(Stored dataset items)

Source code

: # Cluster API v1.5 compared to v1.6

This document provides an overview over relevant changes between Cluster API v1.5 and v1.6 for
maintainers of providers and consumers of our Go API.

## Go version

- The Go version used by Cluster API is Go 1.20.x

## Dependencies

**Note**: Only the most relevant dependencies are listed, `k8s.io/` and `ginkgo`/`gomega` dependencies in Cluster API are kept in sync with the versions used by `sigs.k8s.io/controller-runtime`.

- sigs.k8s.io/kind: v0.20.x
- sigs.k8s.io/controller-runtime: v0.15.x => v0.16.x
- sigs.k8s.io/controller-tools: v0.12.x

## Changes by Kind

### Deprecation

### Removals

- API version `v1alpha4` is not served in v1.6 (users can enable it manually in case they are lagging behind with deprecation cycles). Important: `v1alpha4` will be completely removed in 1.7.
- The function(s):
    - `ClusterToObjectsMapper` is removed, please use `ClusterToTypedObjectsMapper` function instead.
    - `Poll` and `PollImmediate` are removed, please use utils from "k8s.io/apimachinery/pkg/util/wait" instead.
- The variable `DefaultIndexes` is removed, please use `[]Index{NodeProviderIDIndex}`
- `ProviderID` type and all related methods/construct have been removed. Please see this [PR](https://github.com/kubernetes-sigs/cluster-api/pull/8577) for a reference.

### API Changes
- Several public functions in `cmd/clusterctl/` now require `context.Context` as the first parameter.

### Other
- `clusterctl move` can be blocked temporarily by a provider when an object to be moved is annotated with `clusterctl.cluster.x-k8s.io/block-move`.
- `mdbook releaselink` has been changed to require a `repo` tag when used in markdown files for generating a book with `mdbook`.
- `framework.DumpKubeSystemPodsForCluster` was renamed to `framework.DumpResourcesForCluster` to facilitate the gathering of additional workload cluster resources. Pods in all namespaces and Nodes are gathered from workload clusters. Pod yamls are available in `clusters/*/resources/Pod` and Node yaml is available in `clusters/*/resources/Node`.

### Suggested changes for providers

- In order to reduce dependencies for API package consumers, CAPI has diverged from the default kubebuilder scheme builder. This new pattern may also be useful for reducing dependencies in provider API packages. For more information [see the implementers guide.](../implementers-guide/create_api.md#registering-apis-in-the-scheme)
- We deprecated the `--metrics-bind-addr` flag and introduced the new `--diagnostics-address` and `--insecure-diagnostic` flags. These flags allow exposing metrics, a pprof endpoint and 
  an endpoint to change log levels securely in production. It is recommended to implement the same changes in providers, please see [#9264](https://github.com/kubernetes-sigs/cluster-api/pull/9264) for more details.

=== Work to complete ===
After locating the line with "was renamed to" above, return that line and every later line through the one with "- In order to", word for word and with nothing else.

=== Solution ===
- `framework.DumpKubeSystemPodsForCluster` was renamed to `framework.DumpResourcesForCluster` to facilitate the gathering of additional workload cluster resources. Pods in all namespaces and Nodes are gathered from workload clusters. Pod yamls are available in `clusters/*/resources/Pod` and Node yaml is available in `clusters/*/resources/Node`.

### Suggested changes for providers

- In order to reduce dependencies for API package consumers, CAPI has diverged from the default kubebuilder scheme builder. This new pattern may also be useful for reducing dependencies in provider API packages. For more information [see the implementers guide.](../implementers-guide/create_api.md#registering-apis-in-the-scheme)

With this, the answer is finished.